Search code examples
sparqlsemantic-webjenafuseki

Querying large RDF Datasets out of memory


I want to download two or more datasets on my machine and be able to start a SPARQL endpoint for each. I tried Fuseki which is part of the Jena project. However, it loads the whole dataset in memory, which is not very much desired if I'm intending to query large datasets like DBpedia given that I intend to do other stuff (starting multiple SPARQL endpoints and use a federated query system over them).

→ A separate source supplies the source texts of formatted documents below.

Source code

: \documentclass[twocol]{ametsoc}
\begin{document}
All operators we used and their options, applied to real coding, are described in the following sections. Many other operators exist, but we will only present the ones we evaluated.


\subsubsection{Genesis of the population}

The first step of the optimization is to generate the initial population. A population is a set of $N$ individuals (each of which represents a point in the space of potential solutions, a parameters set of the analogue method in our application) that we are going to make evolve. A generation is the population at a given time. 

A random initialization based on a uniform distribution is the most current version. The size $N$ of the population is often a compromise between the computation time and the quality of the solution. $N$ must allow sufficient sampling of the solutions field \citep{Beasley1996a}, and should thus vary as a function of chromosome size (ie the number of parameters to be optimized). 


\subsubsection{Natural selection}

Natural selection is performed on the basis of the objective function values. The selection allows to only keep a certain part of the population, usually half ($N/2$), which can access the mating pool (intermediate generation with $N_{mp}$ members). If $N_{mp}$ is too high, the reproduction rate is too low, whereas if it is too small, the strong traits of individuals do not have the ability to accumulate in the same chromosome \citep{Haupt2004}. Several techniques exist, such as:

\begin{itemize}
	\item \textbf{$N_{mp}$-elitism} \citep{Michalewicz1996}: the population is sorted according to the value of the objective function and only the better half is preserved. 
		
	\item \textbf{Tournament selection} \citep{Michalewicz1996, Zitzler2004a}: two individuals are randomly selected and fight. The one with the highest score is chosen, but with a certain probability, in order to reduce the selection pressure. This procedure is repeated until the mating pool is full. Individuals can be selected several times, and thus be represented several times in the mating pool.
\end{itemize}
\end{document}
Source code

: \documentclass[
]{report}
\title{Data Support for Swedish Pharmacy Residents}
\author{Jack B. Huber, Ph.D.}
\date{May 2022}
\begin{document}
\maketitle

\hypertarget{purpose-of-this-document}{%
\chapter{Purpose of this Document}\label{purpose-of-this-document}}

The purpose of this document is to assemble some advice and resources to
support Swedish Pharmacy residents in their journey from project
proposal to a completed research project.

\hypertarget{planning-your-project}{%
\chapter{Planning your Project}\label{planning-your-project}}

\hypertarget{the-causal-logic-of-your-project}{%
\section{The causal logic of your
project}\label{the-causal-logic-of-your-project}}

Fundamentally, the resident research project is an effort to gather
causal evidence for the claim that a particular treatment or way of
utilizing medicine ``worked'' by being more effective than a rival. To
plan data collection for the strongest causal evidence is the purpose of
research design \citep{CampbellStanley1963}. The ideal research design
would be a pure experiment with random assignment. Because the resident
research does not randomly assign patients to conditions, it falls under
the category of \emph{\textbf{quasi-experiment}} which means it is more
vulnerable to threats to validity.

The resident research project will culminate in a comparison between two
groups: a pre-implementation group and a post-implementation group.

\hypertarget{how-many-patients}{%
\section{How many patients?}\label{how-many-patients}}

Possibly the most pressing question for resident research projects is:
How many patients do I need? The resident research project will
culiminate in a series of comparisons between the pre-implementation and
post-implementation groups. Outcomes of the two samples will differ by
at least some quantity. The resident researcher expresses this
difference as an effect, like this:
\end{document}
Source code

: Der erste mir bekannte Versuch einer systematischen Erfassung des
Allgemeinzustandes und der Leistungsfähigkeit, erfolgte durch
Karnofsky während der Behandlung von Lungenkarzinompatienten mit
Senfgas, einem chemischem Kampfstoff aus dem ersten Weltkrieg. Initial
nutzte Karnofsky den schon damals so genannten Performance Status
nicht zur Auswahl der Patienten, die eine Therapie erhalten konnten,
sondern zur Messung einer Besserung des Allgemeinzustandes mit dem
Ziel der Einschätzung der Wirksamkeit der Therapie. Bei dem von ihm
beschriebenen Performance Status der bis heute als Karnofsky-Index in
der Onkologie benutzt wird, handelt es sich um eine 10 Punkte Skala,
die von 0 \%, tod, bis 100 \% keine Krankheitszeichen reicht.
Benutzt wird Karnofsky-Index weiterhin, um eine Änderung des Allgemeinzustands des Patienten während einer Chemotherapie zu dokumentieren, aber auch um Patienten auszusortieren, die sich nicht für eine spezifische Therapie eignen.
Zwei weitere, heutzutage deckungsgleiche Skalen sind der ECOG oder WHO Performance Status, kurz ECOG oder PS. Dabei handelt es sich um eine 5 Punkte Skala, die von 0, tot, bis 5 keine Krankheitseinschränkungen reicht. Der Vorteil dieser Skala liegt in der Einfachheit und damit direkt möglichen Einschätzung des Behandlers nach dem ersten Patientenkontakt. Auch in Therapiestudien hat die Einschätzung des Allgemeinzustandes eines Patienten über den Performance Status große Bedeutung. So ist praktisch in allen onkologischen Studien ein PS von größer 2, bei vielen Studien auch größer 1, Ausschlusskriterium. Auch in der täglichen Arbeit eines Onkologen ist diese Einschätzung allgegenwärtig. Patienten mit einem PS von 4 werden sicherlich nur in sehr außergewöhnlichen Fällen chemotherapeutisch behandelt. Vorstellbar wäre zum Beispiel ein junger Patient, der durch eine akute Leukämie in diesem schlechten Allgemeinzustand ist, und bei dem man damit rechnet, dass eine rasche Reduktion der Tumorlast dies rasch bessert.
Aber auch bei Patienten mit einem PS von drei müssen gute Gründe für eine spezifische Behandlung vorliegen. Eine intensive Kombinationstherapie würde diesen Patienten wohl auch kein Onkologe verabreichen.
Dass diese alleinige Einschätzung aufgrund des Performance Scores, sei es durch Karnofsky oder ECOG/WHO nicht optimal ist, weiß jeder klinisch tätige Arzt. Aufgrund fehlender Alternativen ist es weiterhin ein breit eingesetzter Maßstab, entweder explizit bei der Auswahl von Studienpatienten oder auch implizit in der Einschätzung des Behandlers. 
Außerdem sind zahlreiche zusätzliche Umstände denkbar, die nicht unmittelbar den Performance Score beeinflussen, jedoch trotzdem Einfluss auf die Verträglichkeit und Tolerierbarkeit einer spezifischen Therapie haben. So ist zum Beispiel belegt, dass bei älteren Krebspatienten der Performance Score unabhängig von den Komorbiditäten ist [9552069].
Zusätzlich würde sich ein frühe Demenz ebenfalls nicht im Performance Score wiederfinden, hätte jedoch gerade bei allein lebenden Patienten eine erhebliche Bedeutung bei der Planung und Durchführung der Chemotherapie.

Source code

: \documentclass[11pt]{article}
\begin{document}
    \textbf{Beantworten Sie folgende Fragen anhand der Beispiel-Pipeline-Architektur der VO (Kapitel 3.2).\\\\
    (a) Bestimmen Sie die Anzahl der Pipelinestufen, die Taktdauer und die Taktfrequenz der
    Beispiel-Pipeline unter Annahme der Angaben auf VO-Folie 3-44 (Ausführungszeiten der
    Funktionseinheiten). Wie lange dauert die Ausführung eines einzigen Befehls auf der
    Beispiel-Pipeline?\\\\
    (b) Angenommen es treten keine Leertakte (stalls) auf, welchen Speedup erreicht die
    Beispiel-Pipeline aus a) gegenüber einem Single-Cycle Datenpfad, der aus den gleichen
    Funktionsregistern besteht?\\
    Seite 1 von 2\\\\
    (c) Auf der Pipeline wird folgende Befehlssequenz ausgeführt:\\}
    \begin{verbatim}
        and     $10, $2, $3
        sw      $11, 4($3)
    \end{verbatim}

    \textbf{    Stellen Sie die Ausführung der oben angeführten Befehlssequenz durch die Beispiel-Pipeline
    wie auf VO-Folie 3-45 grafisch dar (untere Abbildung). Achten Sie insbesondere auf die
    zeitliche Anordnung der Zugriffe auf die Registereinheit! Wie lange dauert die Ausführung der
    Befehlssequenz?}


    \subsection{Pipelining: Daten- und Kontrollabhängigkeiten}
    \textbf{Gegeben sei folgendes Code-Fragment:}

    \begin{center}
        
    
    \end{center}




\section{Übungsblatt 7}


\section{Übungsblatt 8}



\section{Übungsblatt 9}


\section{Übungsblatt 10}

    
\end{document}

Just to give you a heads up, I intend to link multiple datasets using SILK, querying them using a FEDX federated query system. If you recommend any change of the systems I'm using, or can give me a tip, that would be great. It will also be great of a help if you suggest a dataset that can fit in this project.


Solution

  • Jena's Fuseki can use TDB as a storage mechanism, and TDB stores things on disk. The TDB docmentation on caching on 32 and 64 bit Java systems discusses the way that the file contents are mapped into memory. I do not believe that TDB/Fuseki loads the entire dataset into memory; this just is not feasible for large datasets, yet TDB can handle rather large datasets. I think what you should consider doing is using tdbloader to create a TDB store; then you can point Fuseki to it.

    There's an example of setting up a TDB store in this answer. In there, the query is performed with tdbquery, but according to the Running a Fuseki server section of the documentation, all you will need to do to start Fuseki with the same TDB store is use the --loc=DIR option:

    • --loc=DIR
      Use an existing TDB database. Create an empty one if it does not exist.